To my fellow Kansans:
Taxes – a word that generates loathing among many; at best it’s often portrayed as a necessary evil. George Lakoff, linguist and UC Berkeley professor, has pointed out that politicians like to promise us “relief” from taxes, as if they’re providing relief from a headache. But that relief comes with the price of cutting our services and benefits.
Taxes fund our police and fire departments, parks, public libraries, armed forces, and the list goes on. Particularly important is public education, one of the bedrocks of U.S. democracy. Every time we cut taxes we degrade the quality of these services. “Taxes, after all,” as Franklin D. Roosevelt stated, “are dues that we pay for the privileges of membership in an organized society.”
While we Americans subscribe to the ideal of pulling ourselves up by our own bootstraps, we never-the-less are social creatures. We live in large groups, relying on others for many of our needs. We don’t build or maintain our own roads, we have but to turn on a faucet for good quality water, and most of us don’t school our own children. This pooling of resources and the resulting services and benefits (and jobs) provided, are part of our written and unwritten norms; they help bind our society together.
To be sure, balance must be maintained between inadequate vs. overbearing taxation. However, our state has generally moved farther into the inadequate side over the last decade. During that time, according to Rep. Jim Ward, our legislature has cut taxes by $12 billion, with an additional $4 billion in sales tax exemptions.

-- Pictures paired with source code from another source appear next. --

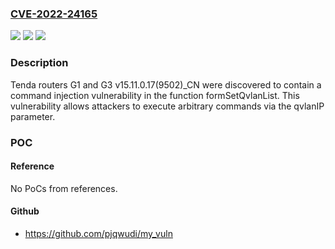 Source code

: ### [CVE-2022-24165](https://cve.mitre.org/cgi-bin/cvename.cgi?name=CVE-2022-24165)
![](https://img.shields.io/static/v1?label=Product&message=n%2Fa&color=blue)
![](https://img.shields.io/static/v1?label=Version&message=n%2Fa&color=blue)
![](https://img.shields.io/static/v1?label=Vulnerability&message=n%2Fa&color=brighgreen)

### Description

Tenda routers G1 and G3 v15.11.0.17(9502)_CN were discovered to contain a command injection vulnerability in the function formSetQvlanList. This vulnerability allows attackers to execute arbitrary commands via the qvlanIP parameter.

### POC

#### Reference
No PoCs from references.

#### Github
- https://github.com/pjqwudi/my_vuln

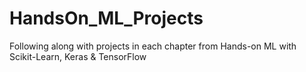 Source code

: # HandsOn_ML_Projects
Following along with projects in each chapter from Hands-on ML with Scikit-Learn, Keras & TensorFlow
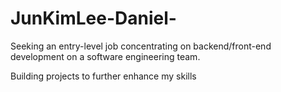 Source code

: # JunKimLee-Daniel-
Seeking an entry-level job concentrating on backend/front-end development on a software engineering team.

Building projects to further enhance my skills 
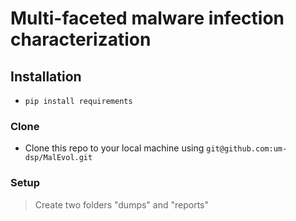 

# Multi-faceted malware infection characterization



## Installation

- `pip install requirements`


### Clone

- Clone this repo to your local machine using `git@github.com:um-dsp/MalEvol.git`

### Setup



> Create two folders "dumps" and "reports"
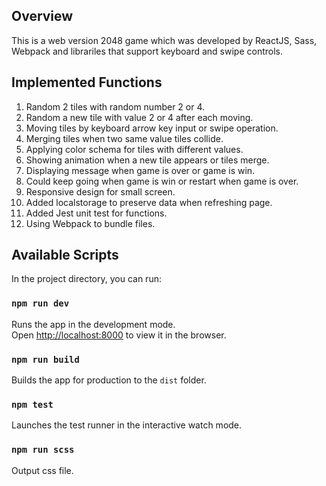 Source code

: ## Overview
This is a web version 2048 game which was developed by ReactJS, Sass, Webpack and librariles that support keyboard and swipe controls. 

## Implemented Functions
1. Random 2 tiles with random number 2 or 4.
2. Random a new tile with value 2 or 4 after each moving.
3. Moving tiles by keyboard arrow key input or swipe operation.
4. Merging tiles when two same value tiles collide.
5. Applying color schema for tiles with different values.
6. Showing animation when a new tile appears or tiles merge.
7. Displaying message when game is over or game is win.
8. Could keep going when game is win or restart when game is over.
9. Responsive design for small screen.
10. Added localstorage to preserve data when refreshing page.
11. Added Jest unit test for functions.
12. Using Webpack to bundle files.


## Available Scripts

In the project directory, you can run:

### `npm run dev`

Runs the app in the development mode.<br>
Open [http://localhost:8000](http://localhost:8000) to view it in the browser.


### `npm run build`

Builds the app for production to the `dist` folder.<br>


### `npm test`

Launches the test runner in the interactive watch mode.<br>


### `npm run scss`

Output css file.<br>

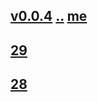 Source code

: ## [v0.0.4](https://github.com/littleflute/AS-IT-IS/edit/master/files/2018/july/readme.md) [..](..) [me](https://littleflute.github.io/AS-IT-IS/files/2018/july/)
## [29](29)
## [28](28)
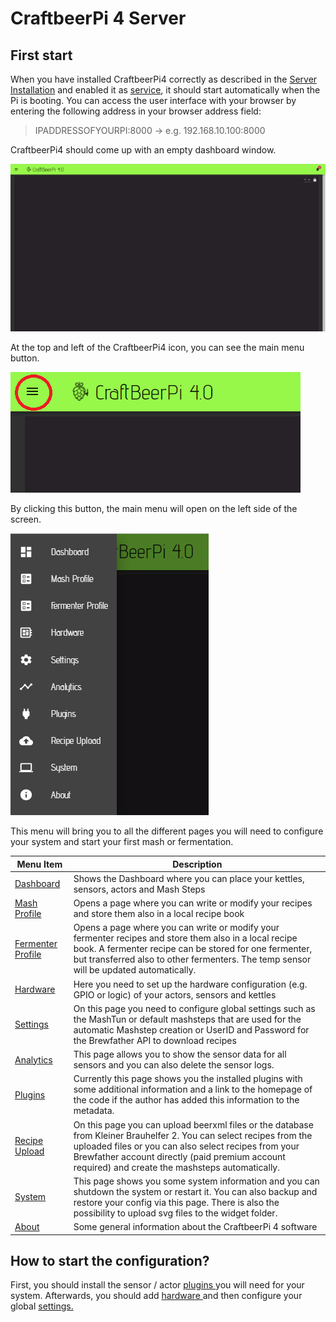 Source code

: # CraftbeerPi 4 Server

## First start

When you have installed CraftbeerPi4 correctly as described in the [Server Installation](../server-installation.md) and enabled it as [service](../server-installation.md#automatically-start-the-server-as-service), it should start automatically when the Pi is booting. You can access the user interface with your browser by entering the following address in your browser address field:

> IPADDRESSOFYOURPI:8000 -> e.g. 192.168.10.100:8000

CraftbeerPi4 should come up with an empty dashboard window.

![Empty Dashboard Window](../../.gitbook/assets/cbpi4-emptydashboard.png)

At the top and left of the CraftbeerPi4 icon, you can see the main menu button.

![Main Menu Button](../../.gitbook/assets/cbpi4-mainmenubutton.png)

By clicking this button, the main menu will open on the left side of the screen.

![CraftbeerPi 4 Main Menu](../../.gitbook/assets/cbpi4-mainmenu.png)

This menu will bring you to all the different pages you will need to configure your system and start your first mash or fermentation.

| Menu Item                         | Description                                                                                                                                                                                                                                                                      |
| --------------------------------- | -------------------------------------------------------------------------------------------------------------------------------------------------------------------------------------------------------------------------------------------------------------------------------- |
| [Dashboard](dashboard.md)         | Shows the Dashboard where you can place your kettles, sensors, actors and Mash Steps                                                                                                                                                                                             |
| [Mash Profile](mash-profile.md)   | Opens a page where you can write or modify your recipes and store them also in a local recipe book                                                                                                                                                                               |
| [Fermenter Profile](fermenter-profile.md)   | Opens a page where you can write or modify your fermenter recipes and store them also in a local recipe book. A fermenter recipe can be stored for one fermenter, but transferred also to other fermenters. The temp sensor will be updated automatically.    |
| [Hardware](hardware.md)           | Here you need to set up the hardware configuration (e.g. GPIO or logic) of your actors, sensors and kettles                                                                                                                                                                      |
| [Settings](settings.md)           | On this page you need to configure global settings such as the MashTun or default mashsteps that are used for the automatic Mashstep creation or UserID and Password for the Brewfather API to download recipes                                                                  |
| [Analytics](analytics.md)         | This page allows you to show the sensor data for all sensors and you can also delete the sensor logs.                                                                                                                                                                            |
| [Plugins](plugins.md)             | Currently this page shows you the installed plugins with some additional information and a link to the homepage of the code if the author has added this information to the metadata.                                                                                            |
| [Recipe Upload](recipe-upload.md) | On this page you can upload beerxml files or the database from Kleiner Brauhelfer 2. You can select recipes from the uploaded files or you can also select recipes from your Brewfather account directly (paid premium account required) and create the mashsteps automatically. |
| [System](system.md)               | This page shows you some system information and you can shutdown the system or restart it. You can also backup and restore your config via this page. There is also the possibility to upload svg files to the widget folder.                                                    |
| [About](about.md)                 | Some general information about the CraftbeerPi 4 software                                                                                                                                                                                                                        |

## How to start the configuration?

First, you should install the sensor / actor [plugins ](../plugin-installation.md)you will need for your system. Afterwards, you should add [hardware ](hardware.md)and then configure your global [settings.](settings.md)
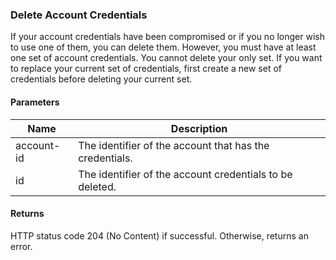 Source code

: ### Delete Account Credentials

If your account credentials have been compromised or if you no longer wish to use one of them, you can delete them. However, you must have at least one set of account credentials. You cannot delete your only set. If you want to replace your current set of credentials, first create a new set of credentials before deleting your current set.

#### Parameters

<table>
    <thead>
        <tr>
            <th>Name</th>
            <th>Description</th>
        </tr>
    </thead>
    <tbody>
        <tr>
            <td>account-id</td>
            <td>The identifier of the account that has the credentials.</td>
        </tr>
        <tr>
            <td>id</td>
            <td>The identifier of the account credentials to be deleted.</td>
        </tr>
    </tbody>
</table>

#### Returns

HTTP status code 204 (No Content) if successful. Otherwise, returns an error.
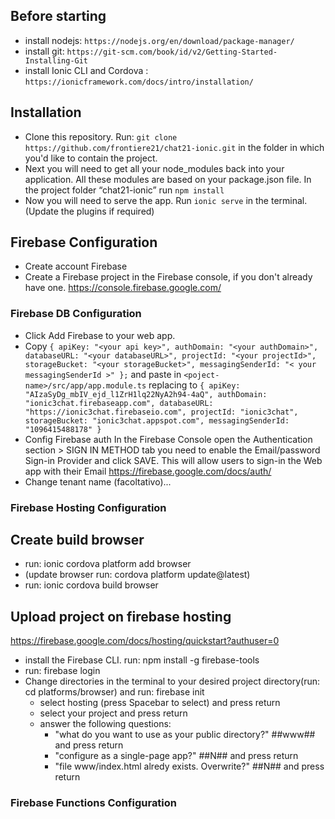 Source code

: ## Before starting ##
* install nodejs: `https://nodejs.org/en/download/package-manager/`
* install git: `https://git-scm.com/book/id/v2/Getting-Started-Installing-Git`
* install Ionic CLI and Cordova : `https://ionicframework.com/docs/intro/installation/`

## Installation ##
* Clone this repository. Run: `git clone https://github.com/frontiere21/chat21-ionic.git` in the folder in which you'd like to contain the project.
* Next you will need to get all your node_modules back into your application. All these modules are based on your package.json file. In the project folder “chat21-ionic” run `npm install`
* Now you will need to serve the app. Run `ionic serve` in the terminal. (Update the plugins if required)

## Firebase Configuration ##
* Create account Firebase
* Create a Firebase project in the Firebase console, if you don't already have one. https://console.firebase.google.com/

### Firebase DB Configuration ### 
* Click Add Firebase to your web app.
* Copy `{
    apiKey: "<your api key>",
    authDomain: "<your authDomain>",
    databaseURL: "<your databaseURL>",
    projectId: "<your projectId>",
    storageBucket: "<your storageBucket>",
    messagingSenderId: "< your messagingSenderId >"
  };` and paste in `<poject-name>/src/app/app.module.ts` replacing to
  `{
    apiKey: "AIzaSyDg_mbIV_ejd_l1ZrH1lq22NyA2h94-4aQ",
    authDomain: "ionic3chat.firebaseapp.com",
    databaseURL: "https://ionic3chat.firebaseio.com",
    projectId: "ionic3chat",
    storageBucket: "ionic3chat.appspot.com",
    messagingSenderId: "1096415488178"
  }`   
* Config Firebase auth
In the Firebase Console open the Authentication section > SIGN IN METHOD tab you need to enable the Email/password Sign-in Provider and click SAVE. This will allow users to sign-in the Web app with their Email
https://firebase.google.com/docs/auth/
* Change tenant name (facoltativo)...

### Firebase Hosting Configuration ###
## Create build browser ##
* run: ionic cordova platform add browser
* (update browser run: cordova platform update@latest)
* run: ionic cordova build browser

## Upload project on firebase hosting ##
https://firebase.google.com/docs/hosting/quickstart?authuser=0
* install the Firebase CLI. run: npm install -g firebase-tools
* run: firebase login
* Change directories in the terminal to your desired project directory(run: cd platforms/browser) and run: firebase init
    * select hosting (press Spacebar to select) and press return
    * select your project and press return
    * answer the following questions:
        * "what do you want to use as your public directory?"  ##www## and press return  
        * "configure as a single-page app?"  ##N## and press return
        * "file www/index.html alredy exists. Overwrite?" ##N## and press return

### Firebase Functions Configuration ###

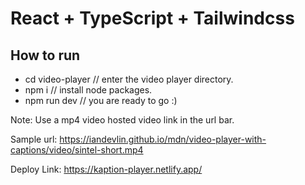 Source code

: # React + TypeScript + Tailwindcss

## How to run
+ cd video-player // enter the video player directory.
+ npm i // install node packages.
+ npm run dev // you are ready to go :)

Note: Use a mp4 video hosted video link in the url bar.

Sample url: https://iandevlin.github.io/mdn/video-player-with-captions/video/sintel-short.mp4

Deploy Link: https://kaption-player.netlify.app/
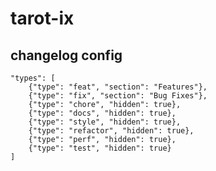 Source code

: # tarot-ix


## changelog config

    "types": [
        {"type": "feat", "section": "Features"},
        {"type": "fix", "section": "Bug Fixes"},
        {"type": "chore", "hidden": true},
        {"type": "docs", "hidden": true},
        {"type": "style", "hidden": true},
        {"type": "refactor", "hidden": true},
        {"type": "perf", "hidden": true},
        {"type": "test", "hidden": true}
    ] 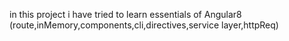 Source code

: in this project i have tried to learn essentials of Angular8 (route,inMemory,components,cli,directives,service layer,httpReq) 
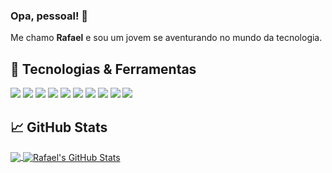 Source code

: ### Opa, pessoal! 👋

Me chamo **Rafael** e sou um jovem se aventurando no mundo da tecnologia.

<!--
**Rafael30s/Rafael30s** is a ✨ _special_ ✨ repository because its `README.md` (this file) appears on your GitHub profile.

Here are some ideas to get you started:

- 🔭 I’m currently working on ...
- 🌱 I’m currently learning ...
- 👯 I’m looking to collaborate on ...
- 🤔 I’m looking for help with ...
- 💬 Ask me about ...
- 📫 How to reach me: ...
- 😄 Pronouns: ...
- ⚡ Fun fact: ...
-->

## 🔧 Tecnologias & Ferramentas
![](https://img.shields.io/badge/Code-Java-informational?style=flat&logo=java.js&logoColor=white&color=F4D03F)
![](https://img.shields.io/badge/Code-JavaScript-informational?style=flat&logo=javascript&logoColor=white&color=F4D03F)
![](https://img.shields.io/badge/Code-CSS-informational?style=flat&logo=css.js&logoColor=white&color=3498DB)
![](https://img.shields.io/badge/Lib-React-informational?style=flat&logo=react.js&logoColor=white&color=3498DB)
![](https://img.shields.io/badge/Code-HTML-informational?style=flat&logo=html&logoColor=white&color=e44d26)
![](https://img.shields.io/badge/Data-MySql-informational?style=flat&logo=mysql.js&logoColor=white&color=BDC3C7)
![](https://img.shields.io/badge/Data-SqlServer-informational?style=flat&logo=sqlserver.js&logoColor=white&color=BDC3C7)
![](https://img.shields.io/badge/Framework-SpringBoot-informational?style=flat&logo=springboot.js&logoColor=white&color=58D68D)
![](https://img.shields.io/badge/Editor-IntelliJ_IDEA-informational?style=flat&logo=intellij-idea&logoColor=white&color=F1948A)
![](https://img.shields.io/badge/Editor-VS_Code-informational?style=flat&logo=visual-studio-code&logoColor=white&color=990099)



## &#x1f4c8; GitHub Stats

<a href="https://github.com/Rafael30s/Rafael30s">
  <img align="center" src="https://github-readme-stats.vercel.app/api/top-langs/?username=Rafael30s&hide=html&title_color=ffffff&text_color=c9cacc&icon_color=2bbc8a&bg_color=1d1f21" />
</a>
<a href="https://github.com/Rafael30s/Rafael30s">
  <img align="center" src="https://github-readme-stats.vercel.app/api?username=Rafael30s&show_icons=true&line_height=27&count_private=true&title_color=ffffff&text_color=c9cacc&icon_color=2bbc8a&bg_color=1d1f21" alt="Rafael's GitHub Stats" />
</a> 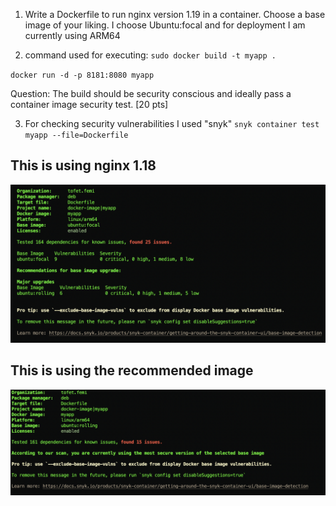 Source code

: 1. Write a Dockerfile to run nginx version 1.19 in a container.
    Choose a base image of your liking.
    I choose Ubuntu:focal and
    for deployment I am currently using ARM64

2. command used for executing:
`sudo docker build -t myapp . `


`docker run -d -p 8181:8080 myapp`


Question: The build should be security conscious and ideally pass a container
image security test. [20 pts]


3. For checking security vulnerabilities I used "snyk"
`snyk container test myapp --file=Dockerfile`


## This is using nginx 1.18

![name](vulnerbility_check.png)



## This is using the recommended image 
![name](checks.png) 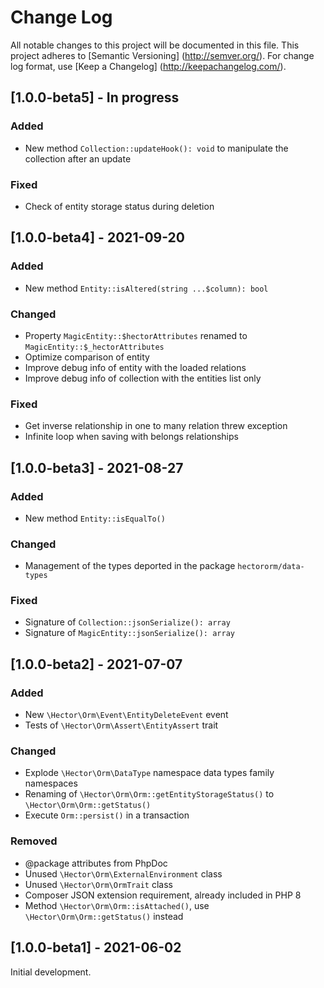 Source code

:# Change Log

All notable changes to this project will be documented in this file. This project adheres
to [Semantic Versioning] (http://semver.org/). For change log format,
use [Keep a Changelog] (http://keepachangelog.com/).

## [1.0.0-beta5] - In progress

### Added

- New method `Collection::updateHook(): void` to manipulate the collection after an update

### Fixed

- Check of entity storage status during deletion

## [1.0.0-beta4] - 2021-09-20

### Added

- New method `Entity::isAltered(string ...$column): bool`

### Changed

- Property `MagicEntity::$hectorAttributes` renamed to `MagicEntity::$_hectorAttributes`
- Optimize comparison of entity
- Improve debug info of entity with the loaded relations
- Improve debug info of collection with the entities list only

### Fixed

- Get inverse relationship in one to many relation threw exception
- Infinite loop when saving with belongs relationships

## [1.0.0-beta3] - 2021-08-27

### Added

- New method `Entity::isEqualTo()`

### Changed

- Management of the types deported in the package `hectororm/data-types`

### Fixed

- Signature of `Collection::jsonSerialize(): array`
- Signature of `MagicEntity::jsonSerialize(): array`

## [1.0.0-beta2] - 2021-07-07

### Added

- New `\Hector\Orm\Event\EntityDeleteEvent` event
- Tests of `\Hector\Orm\Assert\EntityAssert` trait

### Changed

- Explode `\Hector\Orm\DataType` namespace data types family namespaces
- Renaming of `\Hector\Orm\Orm::getEntityStorageStatus()` to `\Hector\Orm\Orm::getStatus()`
- Execute `Orm::persist()` in a transaction

### Removed

- @package attributes from PhpDoc
- Unused `\Hector\Orm\ExternalEnvironment` class
- Unused `\Hector\Orm\OrmTrait` class
- Composer JSON extension requirement, already included in PHP 8
- Method `\Hector\Orm\Orm::isAttached()`, use `\Hector\Orm\Orm::getStatus()` instead

## [1.0.0-beta1] - 2021-06-02

Initial development.
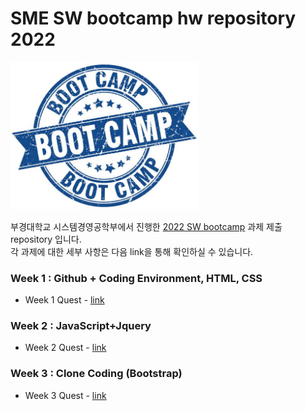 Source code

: # SME SW bootcamp hw repository 2022

<img src="bootcamp.jpg" width="300px">

부경대학교 시스템경영공학부에서 진행한 [2022 SW bootcamp](https://www.notion.so/SME-SW-bootcamp-1f9f6bfffb5b40699ef8168f49ae101c) 과제 제출 repository 입니다.    
각 과제에 대한 세부 사항은 다음 link을 통해 확인하실 수 있습니다.

### Week 1 : Github + Coding Environment, HTML, CSS
- Week 1 Quest - [link](https://github.com/oooihmm/sme-swbootcamp-hw-repository/tree/main/week-1-quest/realsunchoi)
### Week 2 : JavaScript+Jquery
- Week 2 Quest - [link](https://github.com/oooihmm/sme-swbootcamp-hw-repository/tree/main/week-2-quest/realsunchoi)

### Week 3 : Clone Coding (Bootstrap) 
- Week 3 Quest - [link](https://github.com/oooihmm/sme-swbootcamp-hw-repository/tree/main/week-3-quest/realsunchoi) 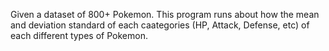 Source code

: Given a dataset of 800+ Pokemon.
This program runs about how the mean and deviation standard of each caategories (HP, Attack, Defense, etc) of each different types of Pokemon.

Yet many in the legislature refuse to consider that additional revenues are required to maintain needed services and benefits. Instead we are to rely on additional cuts and a reduction of state employee salaries and benefits. And since the majority of our state’s budget goes to education and social services, you can see where the brunt of the burden will fall – squarely on the backs of those with the least say.
Whether tax cuts and exemptions generate jobs is debatable. At best it’s a highly contextual outcome dependent on a mix of factors – social/cultural, economic, and otherwise. What isn’t debatable, however, is the job loss resulting from continued cuts and exemptions. According to a February 28th Wichita Eagle article, Wichita estimates it would cut 320 full-time education positions. And tragically such scenarios are being repeated all over the state.
As a Kansan, I’m willing to pay for the service of quality education for my children and for my neighbors’ children. I’m willing to pay for the benefit of higher property values resulting from having good quality neighborhood schools. And the last decade of cuts and exemptions surely has allowed for revenue generation that distributes the burden fairly across the state relative to income, and minimizes negative impacts on business creation and growth. If you feel the same, I urge you to contact your legislators with this message – otherwise we’re putting our state’s future, and that of our children, at risk.